PESHAWAR, Paquistão - Um carro-bomba guiado por um suicida matou dez pessoas nesta segunda-feira numa barreira policial do noroeste do Paquistão, enquanto o Exército continua enfrentando os militantes no vale do Swat.

Reuters |

A ofensiva no vale, 130 quilômetros a noroeste de Islamabad, é considerada um teste quanto à disposição do governo de conter a insurgência, especialmente depois de os EUA acusarem o governo local de "abdicar" de seus deveres.

Cerca de 200 mil civis deixaram as suas casas nos últimos dias, e ao todo cerca de 500 mil devem fugir. Elas se juntam a outras 555 mil pessoas já desalojadas do Swat e de outras áreas por causa dos combates desde agosto.

O homem-bomba matou dois agentes paramilitares e oito civis ao acionar seus explosivos em uma fila de carros no posto de controle, nos arredores de Peshawar, maior cidade do noroeste paquistanês, segundo Fazal Naeem, porta-voz da polícia.

"O alvo era o posto de controle, mas ele não conseguiu chegar até os soldados por causa da fila", disse Naeem.

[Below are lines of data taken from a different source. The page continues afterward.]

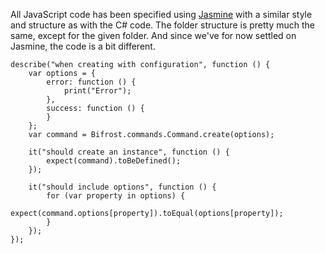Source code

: All JavaScript code has been specified using [Jasmine](http://pivotal.github.com/jasmine/) with a similar style and structure as with the C# code. The folder structure is pretty much the same, except for the given folder. And since we've for now settled on Jasmine, the code is a bit different.


	describe("when creating with configuration", function () {
    	var options = {
        	error: function () {
            	print("Error");
        	},
        	success: function () {
        	}
    	};
    	var command = Bifrost.commands.Command.create(options);

    	it("should create an instance", function () {
        	expect(command).toBeDefined();
    	});

    	it("should include options", function () {
        	for (var property in options) {
            	expect(command.options[property]).toEqual(options[property]);
        	}
    	});
	});   
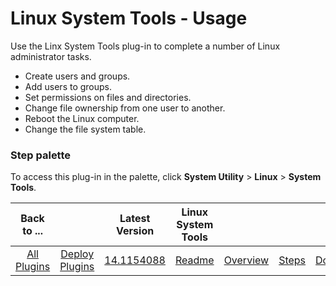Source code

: 
# Linux System Tools - Usage

Use the Linx System Tools plug-in to complete a number of Linux administrator tasks.

* Create users and groups.
* Add users to groups.
* Set permissions on files and directories.
* Change file ownership from one user to another.
* Reboot the Linux computer.
* Change the file system table.


### **Step palette**

To access this plug-in in the palette, click **System Utility** > **Linux** > **System Tools**.


|Back to ...||Latest Version|Linux System Tools ||||
| :---: | :---: | :---: | :---: | :---: | :---: | :---: |
|[All Plugins](../../index.md)|[Deploy Plugins](../README.md)|[14.1154088](https://raw.githubusercontent.com/UrbanCode/IBM-UCD-PLUGINS/main/files/LinuxSystemTools/ucd-LinuxSystemTools-14.1154088.zip)|[Readme](README.md)|[Overview](overview.md)|[Steps](steps.md)|[Downloads](downloads.md)|
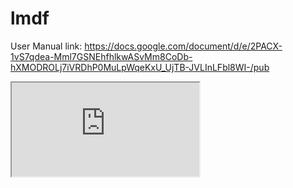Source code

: # lmdf

User Manual link:
https://docs.google.com/document/d/e/2PACX-1vS7qdea-Mml7GSNEhfhlkwASvMm8CoDb-hXMODROLj7iVRDhP0MuLpWqeKxU_UjTB-JVLInLFbl8WI-/pub

<iframe src="https://docs.google.com/document/d/e/2PACX-1vS7qdea-Mml7GSNEhfhlkwASvMm8CoDb-hXMODROLj7iVRDhP0MuLpWqeKxU_UjTB-JVLInLFbl8WI-/pub?embedded=true"></iframe>
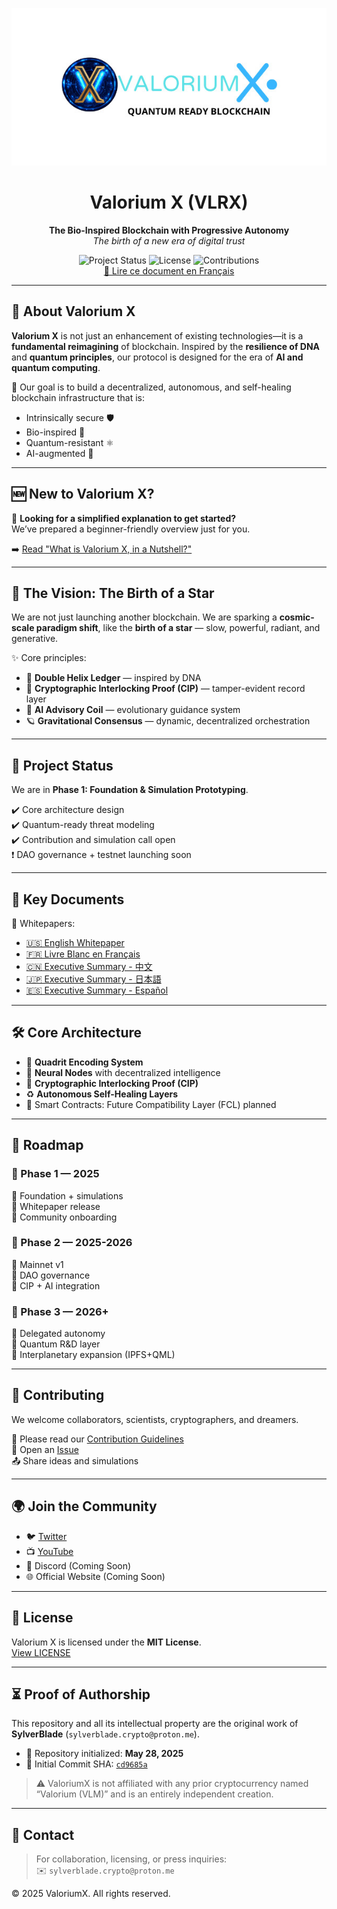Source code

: <p align="center">
  <img src="https://raw.githubusercontent.com/SylverbladeX/ValoriumX/main/pictures/vlrx-logo-min.jpg" alt="Valorium X Logo" width="600"/>
</p>

<h1 align="center">Valorium X (VLRX)</h1>
<p align="center">
  <strong>The Bio-Inspired Blockchain with Progressive Autonomy</strong><br />
  <em>The birth of a new era of digital trust</em>
</p>

<p align="center">
  <img src="https://img.shields.io/badge/Status-In%20Development-blue" alt="Project Status">
  <img src="https://img.shields.io/badge/License-MIT-green" alt="License">
  <img src="https://img.shields.io/badge/Contributions-Welcome-brightgreen" alt="Contributions">
  <br>
  <a href="https://github.com/SylverbladeX/ValoriumX/blob/main/readme_fr.md">📘 Lire ce document en Français</a>
</p>

---

## 🧬 About Valorium X

**Valorium X** is not just an enhancement of existing technologies—it is a **fundamental reimagining** of blockchain. Inspired by the **resilience of DNA** and **quantum principles**, our protocol is designed for the era of **AI and quantum computing**.

🎯 Our goal is to build a decentralized, autonomous, and self-healing blockchain infrastructure that is:
- Intrinsically secure 🛡️
- Bio-inspired 🌱
- Quantum-resistant ⚛️
- AI-augmented 🤖

---

## 🆕 New to Valorium X?

📘 **Looking for a simplified explanation to get started?**  
We’ve prepared a beginner-friendly overview just for you.

➡️ [Read "What is Valorium X, in a Nutshell?"](newbie.md)

---

## 🌟 The Vision: The Birth of a Star

We are not just launching another blockchain. We are sparking a **cosmic-scale paradigm shift**, like the **birth of a star** — slow, powerful, radiant, and generative.

✨ Core principles:
- 🧬 **Double Helix Ledger** — inspired by DNA
- 🔐 **Cryptographic Interlocking Proof (CIP)** — tamper-evident record layer
- 🧠 **AI Advisory Coil** — evolutionary guidance system
- 🪐 **Gravitational Consensus** — dynamic, decentralized orchestration

---

## 🚀 Project Status

We are in **Phase 1: Foundation & Simulation Prototyping**.

✔️ Core architecture design  
✔️ Quantum-ready threat modeling  
✔️ Contribution and simulation call open  
❗ DAO governance + testnet launching soon

---

## 📖 Key Documents

📄 Whitepapers:  
- [🇺🇸 English Whitepaper](https://github.com/SylverbladeX/ValoriumX/blob/main/whitepapers/whitepaper.md)  
- [🇫🇷 Livre Blanc en Français](https://github.com/SylverbladeX/ValoriumX/blob/main/whitepapers/whitepaper-fr.md)  
- [🇨🇳 Executive Summary - 中文](https://github.com/SylverbladeX/ValoriumX/blob/main/whitepapers/whitepaper-ch.md)  
- [🇯🇵 Executive Summary - 日本語](https://github.com/SylverbladeX/ValoriumX/blob/main/whitepapers/whitepaper-Ja.md)  
- [🇪🇸 Executive Summary - Español](https://github.com/SylverbladeX/ValoriumX/blob/main/whitepapers/whitepaper-es.md)

---

## 🛠️ Core Architecture

- 🧬 **Quadrit Encoding System**  
- 🧠 **Neural Nodes** with decentralized intelligence  
- 🔐 **Cryptographic Interlocking Proof (CIP)**  
- ♻️ **Autonomous Self-Healing Layers**  
- 🔗 Smart Contracts: Future Compatibility Layer (FCL) planned

---

## 📅 Roadmap

### 📍 Phase 1 — 2025  
🔹 Foundation + simulations  
🔹 Whitepaper release  
🔹 Community onboarding

### 🚀 Phase 2 — 2025-2026  
🔹 Mainnet v1  
🔹 DAO governance  
🔹 CIP + AI integration

### 🧠 Phase 3 — 2026+  
🔹 Delegated autonomy  
🔹 Quantum R&D layer  
🔹 Interplanetary expansion (IPFS+QML)

---

## 🤝 Contributing

We welcome collaborators, scientists, cryptographers, and dreamers.

📝 Please read our [Contribution Guidelines](https://github.com/SylverbladeX/ValoriumX/blob/main/CONTRIBUTING.md)  
🐛 Open an [Issue](https://github.com/SylverbladeX/ValoriumX/issues)  
📤 Share ideas and simulations

---

## 🌍 Join the Community

- 🐦 [Twitter](https://twitter.com/ValoriumX)
- 📺 [YouTube](https://youtube.com/ValoriumX)
- 💬 Discord (Coming Soon)
- 🌐 Official Website (Coming Soon)

---

## 🔏 License

Valorium X is licensed under the **MIT License**.  
[View LICENSE](https://github.com/SylverbladeX/ValoriumX/blob/main/LICENSE)

---

## ⏳ Proof of Authorship

This repository and all its intellectual property are the original work of **SylverBlade** (`sylverblade.crypto@proton.me`).

- 📅 Repository initialized: **May 28, 2025**  
- 🔗 Initial Commit SHA: [`cd9685a`](https://github.com/SylverbladeX/ValoriumX/commit/cd9685a8e3866763ad1e9e36d442155e7d55abaa)

> ⚠️ ValoriumX is not affiliated with any prior cryptocurrency named “Valorium (VLM)” and is an entirely independent creation.

<!-- Timestamp (ISO 8601): 2025-05-28T23:31:32-04:00 -->

---

## 📩 Contact

> For collaboration, licensing, or press inquiries:  
> ✉️ `sylverblade.crypto@proton.me`

© 2025 ValoriumX. All rights reserved.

Ninguém assumiu a responsabilidade pelo atentado. Explosões de bombas são comuns nos últimos dois anos no Paquistão, em geral tendo como alvo operações das forças de segurança.

O Exército iniciou na quinta-feira sua ofensiva no Swat, depois de receber ordens do governo para eliminar os militantes.

No domingo, os militares disseram que até 200 rebeldes haviam sido mortos em 24 horas no Swat e na vizinha região de Shangla. Não foi possível confirmar esse número de modo independente.

Na segunda-feira, aviões atacaram posições dos militantes no vale, enquanto um toque de recolher manteve os civis assustados dentro das suas casas, disseram moradores por telefone.

No domingo, o Exército havia suspendido o toque de recolher durante nove horas para permitir a fuga da população.

A ofensiva foi lançada enquanto o presidente Asif Ali Zardari estava nos EUA tentando convencer os Estados Unidos de que seu governo não está a ponto de cair e que ele está comprometido em derrotar a militância, o que seria vital para os esforços norte-americanos no vizinho Afeganistão.

A maioria dos partidos e da opinião pública apoia a ofensiva, mas isso pode mudar se ocorrerem muitas mortes de civis nos combates ou se houver a impressão de que a população está sofrendo indevidamente.

O líder oposicionista Nawaz Sharif visitou na segunda-feira um campo de refugiados e disse que "a nação de forma alguma aprova as atividades desses elementos que são responsáveis pelo deslocamento e migração dessa gente."